___ DATA RECORDS
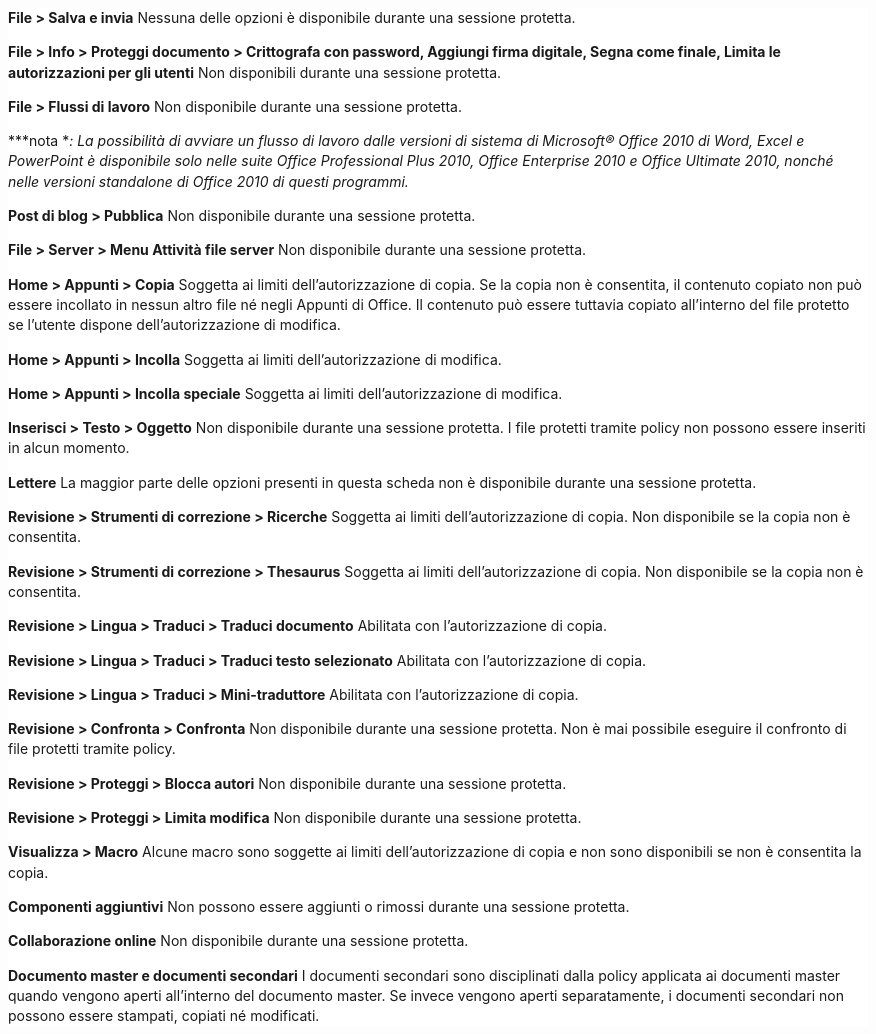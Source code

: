 **File > Salva e invia** Nessuna delle opzioni è disponibile durante una sessione protetta.

**File > Info > Proteggi documento > Crittografa con password, Aggiungi firma digitale, Segna come finale, Limita le autorizzazioni per gli utenti** Non disponibili durante una sessione protetta.

**File > Flussi di lavoro** Non disponibile durante una sessione protetta.

***nota **: La possibilità di avviare un flusso di lavoro dalle versioni di sistema di Microsoft® Office 2010 di Word, Excel e PowerPoint è disponibile solo nelle suite Office Professional Plus 2010, Office Enterprise 2010 e Office Ultimate 2010, nonché nelle versioni standalone di Office 2010 di questi programmi.*

**Post di blog > Pubblica** Non disponibile durante una sessione protetta.

**File > Server > Menu Attività file server** Non disponibile durante una sessione protetta.

**Home > Appunti > Copia** Soggetta ai limiti dell’autorizzazione di copia. Se la copia non è consentita, il contenuto copiato non può essere incollato in nessun altro file né negli Appunti di Office. Il contenuto può essere tuttavia copiato all’interno del file protetto se l’utente dispone dell’autorizzazione di modifica.

**Home > Appunti > Incolla** Soggetta ai limiti dell’autorizzazione di modifica.

**Home > Appunti > Incolla speciale** Soggetta ai limiti dell’autorizzazione di modifica.

**Inserisci > Testo > Oggetto** Non disponibile durante una sessione protetta. I file protetti tramite policy non possono essere inseriti in alcun momento.

**Lettere** La maggior parte delle opzioni presenti in questa scheda non è disponibile durante una sessione protetta.

**Revisione > Strumenti di correzione > Ricerche** Soggetta ai limiti dell’autorizzazione di copia. Non disponibile se la copia non è consentita.

**Revisione > Strumenti di correzione > Thesaurus** Soggetta ai limiti dell’autorizzazione di copia. Non disponibile se la copia non è consentita.

**Revisione > Lingua > Traduci > Traduci documento** Abilitata con l’autorizzazione di copia.

**Revisione > Lingua > Traduci > Traduci testo selezionato** Abilitata con l’autorizzazione di copia.

**Revisione > Lingua > Traduci > Mini-traduttore** Abilitata con l’autorizzazione di copia.

**Revisione > Confronta > Confronta** Non disponibile durante una sessione protetta. Non è mai possibile eseguire il confronto di file protetti tramite policy.

**Revisione > Proteggi > Blocca autori** Non disponibile durante una sessione protetta.

**Revisione > Proteggi > Limita modifica** Non disponibile durante una sessione protetta.

**Visualizza > Macro** Alcune macro sono soggette ai limiti dell’autorizzazione di copia e non sono disponibili se non è consentita la copia.

**Componenti aggiuntivi** Non possono essere aggiunti o rimossi durante una sessione protetta.

**Collaborazione online** Non disponibile durante una sessione protetta.

**Documento master e documenti secondari** I documenti secondari sono disciplinati dalla policy applicata ai documenti master quando vengono aperti all’interno del documento master. Se invece vengono aperti separatamente, i documenti secondari non possono essere stampati, copiati né modificati.
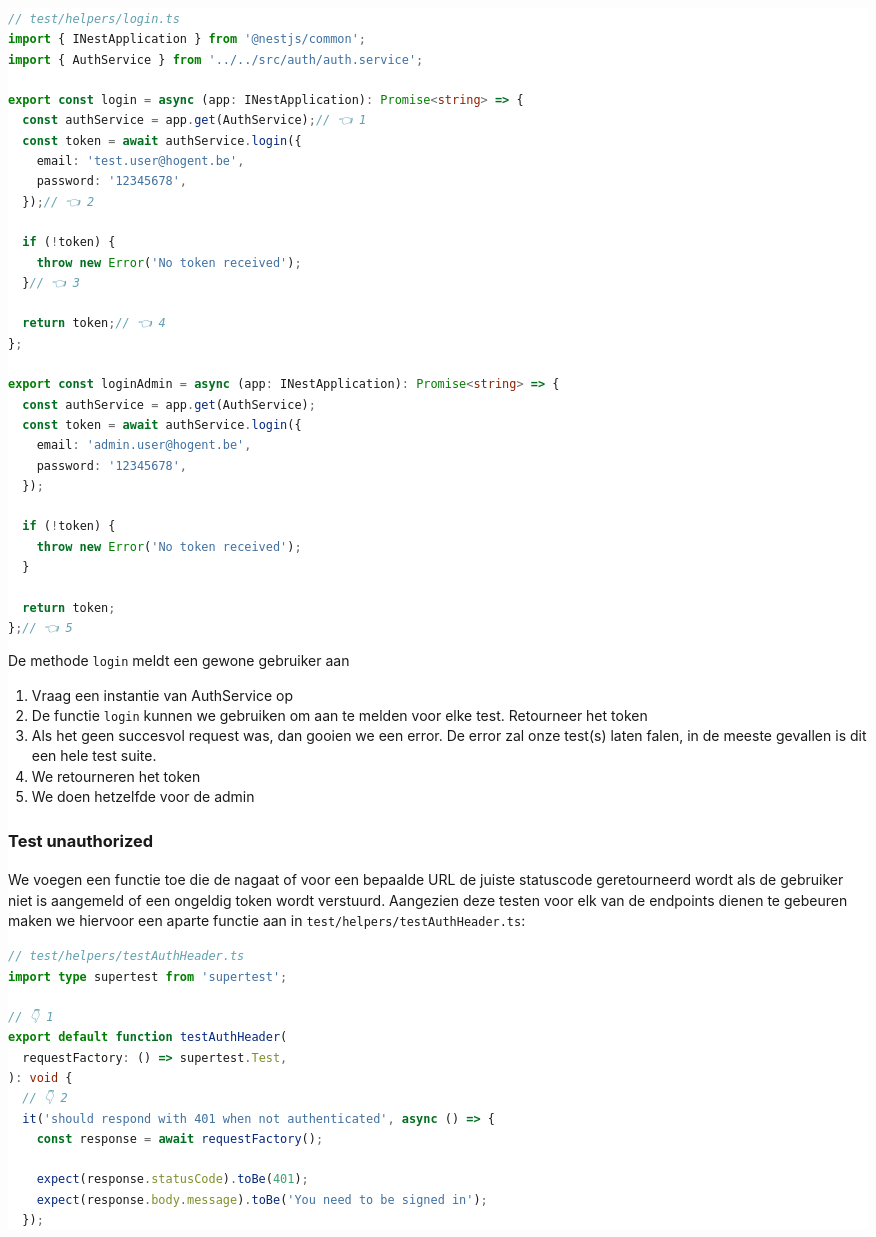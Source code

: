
 ```ts
// test/helpers/login.ts
import { INestApplication } from '@nestjs/common';
import { AuthService } from '../../src/auth/auth.service';

export const login = async (app: INestApplication): Promise<string> => {
  const authService = app.get(AuthService);// 👈 1
  const token = await authService.login({
    email: 'test.user@hogent.be',
    password: '12345678',
  });// 👈 2

  if (!token) {
    throw new Error('No token received');
  }// 👈 3

  return token;// 👈 4
};

export const loginAdmin = async (app: INestApplication): Promise<string> => {
  const authService = app.get(AuthService);
  const token = await authService.login({
    email: 'admin.user@hogent.be',
    password: '12345678',
  });

  if (!token) {
    throw new Error('No token received');
  }

  return token;
};// 👈 5
```
De methode `login` meldt een gewone gebruiker aan
1. Vraag een instantie van AuthService op
2. De functie `login` kunnen we gebruiken om aan te melden voor elke test. Retourneer het token
3. Als het geen succesvol request was, dan gooien we een error. De error zal onze test(s) laten falen, in de meeste gevallen is dit een hele test suite.
4. We retourneren het token
5. We doen hetzelfde voor de admin


### Test unauthorized

We voegen een functie toe die de nagaat of voor een bepaalde URL de juiste statuscode geretourneerd wordt als de gebruiker niet is aangemeld of een ongeldig token wordt verstuurd. Aangezien deze testen voor elk van de endpoints dienen te gebeuren maken we hiervoor een aparte functie aan in `test/helpers/testAuthHeader.ts`:

```ts
// test/helpers/testAuthHeader.ts
import type supertest from 'supertest';

// 👇 1
export default function testAuthHeader(
  requestFactory: () => supertest.Test,
): void {
  // 👇 2
  it('should respond with 401 when not authenticated', async () => {
    const response = await requestFactory();

    expect(response.statusCode).toBe(401);
    expect(response.body.message).toBe('You need to be signed in');
  });

```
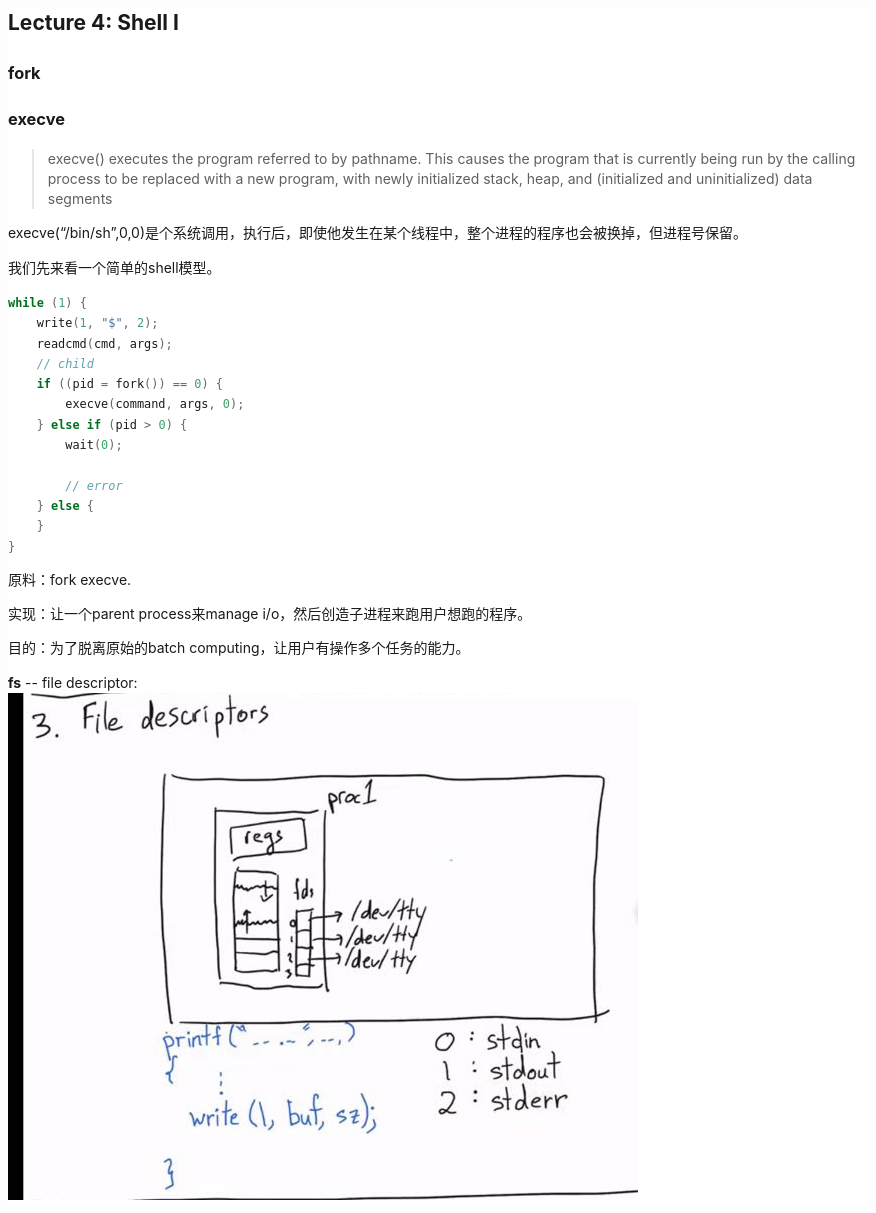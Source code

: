 ## Lecture 4: Shell I

### fork 


### execve

> execve() executes the program referred to by pathname. This causes the program that is currently being run by the calling process to be replaced with a new program, with newly initialized stack, heap, and (initialized and uninitialized) data segments

execve(“/bin/sh”,0,0)是个系统调用，执行后，即使他发生在某个线程中，整个进程的程序也会被换掉，但进程号保留。

我们先来看一个简单的shell模型。

```c
while (1) {
    write(1, "$", 2);
    readcmd(cmd, args);
    // child
    if ((pid = fork()) == 0) {
        execve(command, args, 0);
    } else if (pid > 0) {
        wait(0);

        // error
    } else {
    }
}
```

原料：fork execve.

实现：让一个parent process来manage i/o，然后创造子进程来跑用户想跑的程序。

目的：为了脱离原始的batch computing，让用户有操作多个任务的能力。

**fs** -- file descriptor:  
![alt text](./NYU_OS/image-4.png)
______
ACTIVITY - Copy every line from the entries that contains the word "suite".

RESPONSE BELOW -
***nota **: La possibilità di avviare un flusso di lavoro dalle versioni di sistema di Microsoft® Office 2010 di Word, Excel e PowerPoint è disponibile solo nelle suite Office Professional Plus 2010, Office Enterprise 2010 e Office Ultimate 2010, nonché nelle versioni standalone di Office 2010 di questi programmi.*
3. Als het geen succesvol request was, dan gooien we een error. De error zal onze test(s) laten falen, in de meeste gevallen is dit een hele test suite.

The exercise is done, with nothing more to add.